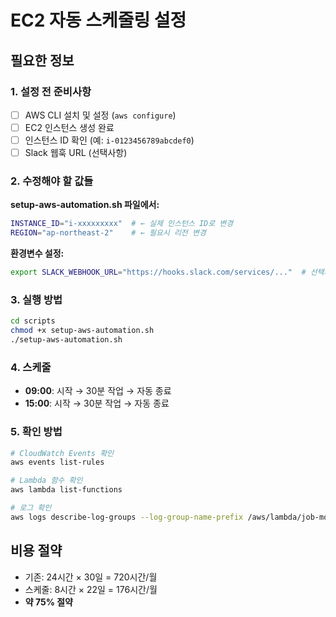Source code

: # EC2 자동 스케줄링 설정

## 필요한 정보

### 1. 설정 전 준비사항
- [ ] AWS CLI 설치 및 설정 (`aws configure`)
- [ ] EC2 인스턴스 생성 완료
- [ ] 인스턴스 ID 확인 (예: `i-0123456789abcdef0`)
- [ ] Slack 웹훅 URL (선택사항)

### 2. 수정해야 할 값들

**setup-aws-automation.sh 파일에서:**
```bash
INSTANCE_ID="i-xxxxxxxxx"  # ← 실제 인스턴스 ID로 변경
REGION="ap-northeast-2"    # ← 필요시 리전 변경
```

**환경변수 설정:**
```bash
export SLACK_WEBHOOK_URL="https://hooks.slack.com/services/..."  # 선택사항
```

### 3. 실행 방법
```bash
cd scripts
chmod +x setup-aws-automation.sh
./setup-aws-automation.sh
```

### 4. 스케줄
- **09:00**: 시작 → 30분 작업 → 자동 종료
- **15:00**: 시작 → 30분 작업 → 자동 종료

### 5. 확인 방법
```bash
# CloudWatch Events 확인
aws events list-rules

# Lambda 함수 확인
aws lambda list-functions

# 로그 확인
aws logs describe-log-groups --log-group-name-prefix /aws/lambda/job-monitoring-scheduler
```

## 비용 절약
- 기존: 24시간 × 30일 = 720시간/월
- 스케줄: 8시간 × 22일 = 176시간/월
- **약 75% 절약**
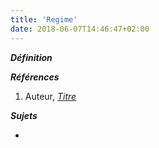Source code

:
 ```yaml
---
title: 'Regime'
date: 2018-06-07T14:46:47+02:00
---
```


***Définition*** 

>

***Références***

1. Auteur, <u>*Titre*</u>

***Sujets***

- 
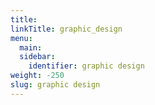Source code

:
 ```yaml
---
title:
linkTitle: graphic_design
menu:
  main:
  sidebar:
    identifier: graphic design
weight: -250
slug: graphic design
---
```

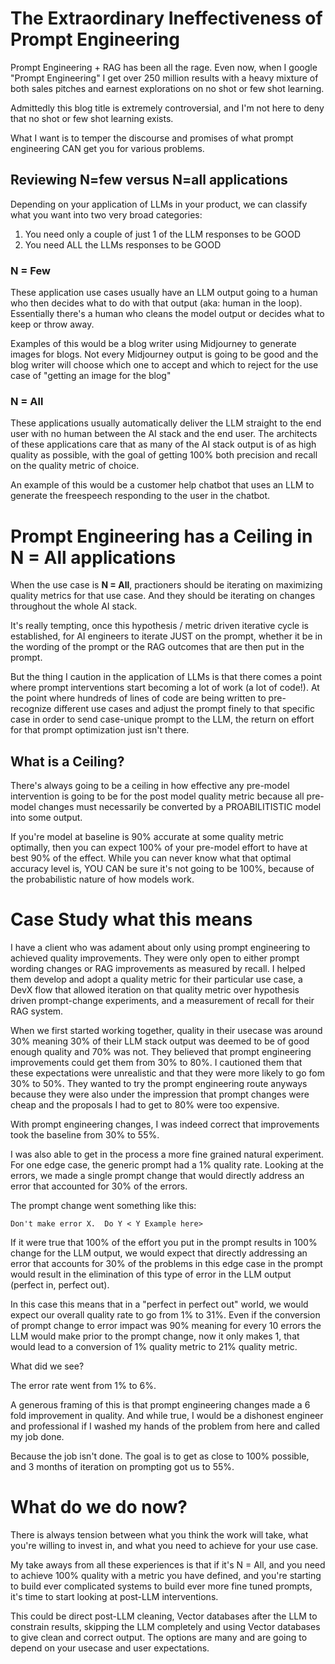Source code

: # The Extraordinary Ineffectiveness of Prompt Engineering

Prompt Engineering + RAG has been all the rage.  Even now, when I google "Prompt Engineering" I get over 250 million results with a heavy mixture of both sales pitches and earnest explorations on no shot or few shot learning.

Admittedly this blog title is extremely controversial, and I'm not here to deny that no shot or few shot learning exists.  

What I want is to temper the discourse and promises of what prompt engineering CAN get you for various problems.

## Reviewing N=few versus N=all applications
Depending on your application of LLMs in your product, we can classify what you want into two very broad categories:

1. You need only a couple of just 1 of the LLM responses to be GOOD
2. You need ALL the LLMs responses to be GOOD

### N = Few
These application use cases usually have an LLM output going to a human who then decides what to do with that output (aka: human in the loop).  Essentially there's a human who cleans the model output or decides what to keep or throw away.

Examples of this would be a blog writer using Midjourney to generate images for blogs.  Not every Midjourney output is going to be good and the blog writer will choose which one to accept and which to reject for the use case of "getting an image for the blog"


### N = All
These applications usually automatically deliver the LLM straight to the end user with no human between the AI stack and the end user.  The architects of these applications care that as many of the AI stack output is of as high quality as possible, with the goal of getting 100% both precision and recall on the quality metric of choice.

An example of this would be a customer help chatbot that uses an LLM to generate the freespeech responding to the user in the chatbot.


# Prompt Engineering has a Ceiling in N = All applications
When the use case is **N = All**, practioners should be iterating on maximizing quality metrics for that use case.  And they should be iterating on changes throughout the whole AI stack.

It's really tempting, once this hypothesis / metric driven iterative cycle is established, for AI engineers to iterate JUST on the prompt, whether it be in the wording of the prompt or the RAG outcomes that are then put in the prompt.

But the thing I caution in the application of LLMs is that there comes a point where prompt interventions start becoming a lot of work (a lot of code!).  At the point where hundreds of lines of code are being written to pre-recognize different use cases and adjust the prompt finely to that specific case in order to send case-unique prompt to the LLM, the return on effort for that prompt optimization just isn't there.


## What is a Ceiling?

There's always going to be a ceiling in how effective any pre-model intervention is going to be for the post model quality metric because all pre-model changes must necessarily be converted by a PROABILITISTIC model into some output.

If you're model at baseline is 90% accurate at some quality metric optimally, then you can expect 100% of your pre-model effort to have at best 90% of the effect.  While you can never know what that optimal accuracy level is, YOU CAN be sure it's not going to be 100%, because of the probabilistic nature of how models work.

# Case Study what this means

I have a client who was adament about only using prompt engineering to achieved quality improvements.  They were only open to either prompt wording changes or RAG improvements as measured by recall.  I helped them develop and adopt a quality metric for their particular use case, a DevX flow that allowed iteration on that quality metric over hypothesis driven prompt-change experiments, and a measurement of recall for their RAG system.

When we first started working together, quality in their usecase was around 30% meaning 30% of their LLM stack output was deemed to be of good enough quality and 70% was not.  They believed that prompt engineering improvements could get them from 30% to 80%.  I cautioned them that these expectations were unrealistic and that they were more likely to go fom 30% to 50%.  They wanted to try the prompt engineering route anyways because they were also under the impression that prompt changes were cheap and the proposals I had to get to 80% were too expensive.

With prompt engineering changes, I was indeed correct that improvements took the baseline from 30% to 55%.

I was also able to get in the process a more fine grained natural experiment.  For one edge case, the generic prompt had a 1% quality rate.  Looking at the errors, we made a single prompt change that would directly address an error that accounted for 30% of the errors.  

The prompt change went something like this:
```
Don't make error X.  Do Y < Y Example here>
```
If it were true that 100% of the effort you put in the prompt results in 100% change for the LLM output, we would expect that directly addressing an error that accounts for 30% of the problems in this edge case in the prompt would result in the elimination of this type of error in the LLM output (perfect in, perfect out).  

In this case this means that in a "perfect in perfect out" world, we would expect our overall quality rate to go from 1% to 31%.  Even if the conversion of prompt change to error impact was 90% meaning for every 10 errors the LLM would make prior to the prompt change, now it only makes 1, that would lead to a conversion of 1% quality metric to 21% quality metric.

What did we see?

The error rate went from 1% to 6%.  

A generous framing of this is that prompt engineering changes made a 6 fold improvement in quality. And while true, I would be a dishonest engineer and professional if I washed my hands of the problem from here and called my job done.

Because the job isn't done.  The goal is to get as close to 100% possible, and 3 months of iteration on prompting got us to 55%.


# What do we do now?
There is always tension between what you think the work will take, what you're willing to invest in, and what you need to achieve for your use case.

My take aways from all these experiences is that if it's N = All, and you need to achieve 100% quality with a metric you have defined, and you're starting to build ever complicated systems to build ever more fine tuned prompts, it's time to start looking at post-LLM interventions.

This could be direct post-LLM cleaning, Vector databases after the LLM to constrain results, skipping the LLM completely and using Vector databases to give clean and correct output.  The options are many and are going to depend on your usecase and user expectations.
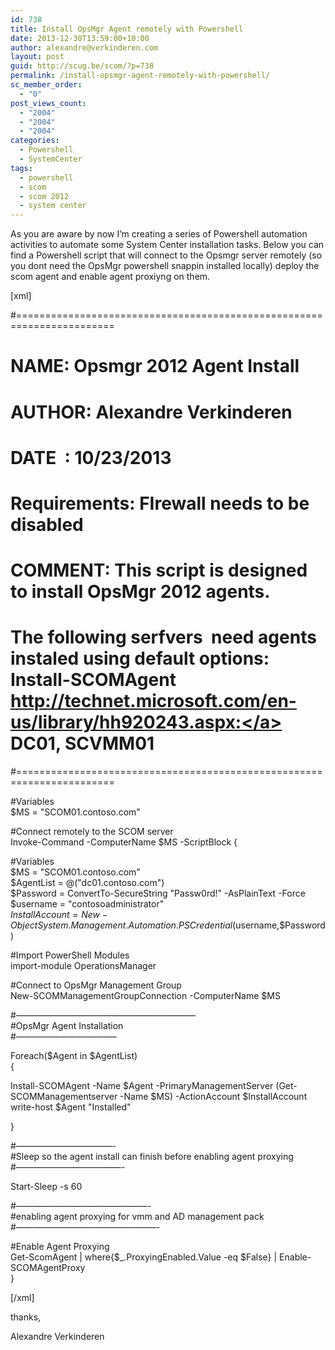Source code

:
```yaml
---
id: 738
title: Install OpsMgr Agent remotely with Powershell
date: 2013-12-30T13:59:00+10:00
author: alexandre@verkinderen.com
layout: post
guid: http://scug.be/scom/?p=738
permalink: /install-opsmgr-agent-remotely-with-powershell/
sc_member_order:
  - "0"
post_views_count:
  - "2004"
  - "2004"
  - "2004"
categories:
  - Powershell
  - SystemCenter
tags:
  - powershell
  - scom
  - scom 2012
  - system center
---
```

As you are aware by now I’m creating a series of Powershell automation activities to automate some System Center installation tasks. Below you can find a Powershell script that will connect to the Opsmgr server remotely (so you dont need the OpsMgr powershell snappin installed locally) deploy the scom agent and enable agent proxiyng on them.

[xml]

#=======================================================================  
#

# NAME: Opsmgr 2012 Agent Install

#

# AUTHOR: Alexandre Verkinderen

# DATE  : 10/23/2013

#

# Requirements: FIrewall needs to be disabled

#

# COMMENT: This script is designed to install OpsMgr 2012 agents.

# The following serfvers  need agents instaled using default options: Install-SCOMAgent <a href="http://technet.microsoft.com/en-us/library/hh920243.aspx:">http://technet.microsoft.com/en-us/library/hh920243.aspx:</a> DC01, SCVMM01

#=======================================================================

#Variables  
$MS = "SCOM01.contoso.com"

#Connect remotely to the SCOM server  
Invoke-Command -ComputerName $MS -ScriptBlock {

#Variables  
$MS = "SCOM01.contoso.com"  
$AgentList = @("dc01.contoso.com")  
$Password = ConvertTo-SecureString "Passw0rd!" -AsPlainText -Force  
$username = "contosoadministrator"  
$InstallAccount = New-Object System.Management.Automation.PSCredential($username,$Password)

#Import PowerShell Modules  
import-module OperationsManager

#Connect to OpsMgr Management Group  
New-SCOMManagementGroupConnection -ComputerName $MS

#&#8212;&#8212;&#8212;&#8212;&#8212;&#8212;&#8212;&#8212;&#8212;&#8212;&#8212;&#8212;&#8212;&#8212;&#8212;&#8212;&#8212;&#8212;&#8212;&#8212;&#8211;  
#OpsMgr Agent Installation  
#&#8212;&#8212;&#8212;&#8212;&#8212;&#8212;&#8212;&#8212;&#8212;&#8212;&#8212;&#8211;

Foreach($Agent in $AgentList)  
{

Install-SCOMAgent -Name $Agent -PrimaryManagementServer (Get-SCOMManagementserver -Name $MS) -ActionAccount $InstallAccount  
write-host $Agent "Installed"

}

#&#8212;&#8212;&#8212;&#8212;&#8212;&#8212;&#8212;&#8212;&#8212;&#8212;&#8212;-  
#Sleep so the agent install can finish before enabling agent proxying  
#&#8212;&#8212;&#8212;&#8212;&#8212;&#8212;&#8212;&#8212;&#8212;&#8212;&#8212;&#8212;-

Start-Sleep -s 60

#&#8212;&#8212;&#8212;&#8212;&#8212;&#8212;&#8212;&#8212;&#8212;&#8212;&#8212;&#8212;&#8212;&#8212;&#8212;-  
#enabling agent proxying for vmm and AD management pack  
#&#8212;&#8212;&#8212;&#8212;&#8212;&#8212;&#8212;&#8212;&#8212;&#8212;&#8212;&#8212;&#8212;&#8212;&#8212;&#8212;-

#Enable Agent Proxying  
Get-ScomAgent | where{$_.ProxyingEnabled.Value -eq $False} | Enable-SCOMAgentProxy  
}

[/xml]

thanks,

Alexandre Verkinderen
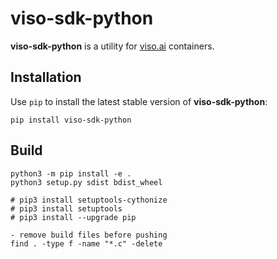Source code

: # viso-sdk-python

**viso-sdk-python** is a utility for [viso.ai](https://viso.ai) containers.

## Installation

Use `pip` to install the latest stable version of **viso-sdk-python**:

```shell
pip install viso-sdk-python
```


## Build
```shell
python3 -m pip install -e .
python3 setup.py sdist bdist_wheel

# pip3 install setuptools-cythonize
# pip3 install setuptools
# pip3 install --upgrade pip
```

```shell
- remove build files before pushing
find . -type f -name "*.c" -delete
```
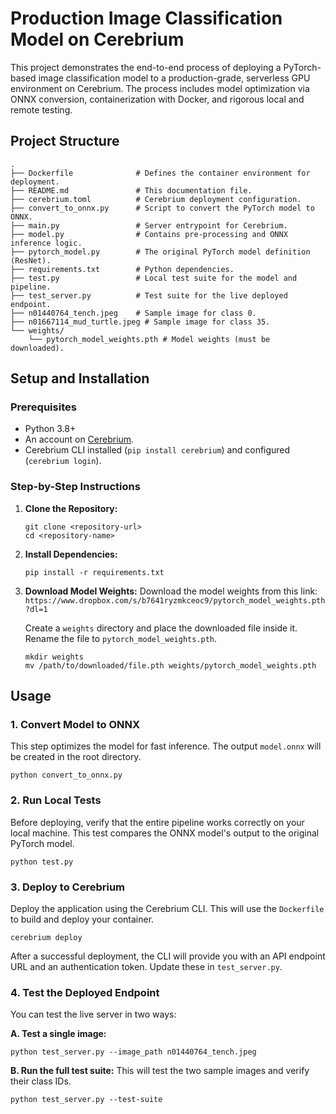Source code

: # Production Image Classification Model on Cerebrium

This project demonstrates the end-to-end process of deploying a PyTorch-based image classification model to a production-grade, serverless GPU environment on Cerebrium. The process includes model optimization via ONNX conversion, containerization with Docker, and rigorous local and remote testing.

## Project Structure

```
.
├── Dockerfile              # Defines the container environment for deployment.
├── README.md               # This documentation file.
├── cerebrium.toml          # Cerebrium deployment configuration.
├── convert_to_onnx.py      # Script to convert the PyTorch model to ONNX.
├── main.py                 # Server entrypoint for Cerebrium.
├── model.py                # Contains pre-processing and ONNX inference logic.
├── pytorch_model.py        # The original PyTorch model definition (ResNet).
├── requirements.txt        # Python dependencies.
├── test.py                 # Local test suite for the model and pipeline.
├── test_server.py          # Test suite for the live deployed endpoint.
├── n01440764_tench.jpeg    # Sample image for class 0.
├── n01667114_mud_turtle.jpeg # Sample image for class 35.
└── weights/
    └── pytorch_model_weights.pth # Model weights (must be downloaded).
```

## Setup and Installation

### Prerequisites
- Python 3.8+
- An account on [Cerebrium](https://www.cerebrium.ai/).
- Cerebrium CLI installed (`pip install cerebrium`) and configured (`cerebrium login`).

### Step-by-Step Instructions

1.  **Clone the Repository:**
    ```
    git clone <repository-url>
    cd <repository-name>
    ```

2.  **Install Dependencies:**
    ```
    pip install -r requirements.txt
    ```

3.  **Download Model Weights:**
    Download the model weights from this link: `https://www.dropbox.com/s/b7641ryzmkceoc9/pytorch_model_weights.pth?dl=1`
    
    Create a `weights` directory and place the downloaded file inside it. Rename the file to `pytorch_model_weights.pth`.
    ```
    mkdir weights
    mv /path/to/downloaded/file.pth weights/pytorch_model_weights.pth
    ```

## Usage

### 1. Convert Model to ONNX
This step optimizes the model for fast inference. The output `model.onnx` will be created in the root directory.
```
python convert_to_onnx.py
```

### 2. Run Local Tests
Before deploying, verify that the entire pipeline works correctly on your local machine. This test compares the ONNX model's output to the original PyTorch model.
```
python test.py
```

### 3. Deploy to Cerebrium
Deploy the application using the Cerebrium CLI. This will use the `Dockerfile` to build and deploy your container.
```
cerebrium deploy
```
After a successful deployment, the CLI will provide you with an API endpoint URL and an authentication token. Update these in `test_server.py`.

### 4. Test the Deployed Endpoint
You can test the live server in two ways:

**A. Test a single image:**
```
python test_server.py --image_path n01440764_tench.jpeg
```

**B. Run the full test suite:**
This will test the two sample images and verify their class IDs.
```
python test_server.py --test-suite
```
----------
» **How to complete this task**: A line counts if it includes the string "made". State how many such lines the entries have, with no other text.

» **Exercise answer**: 2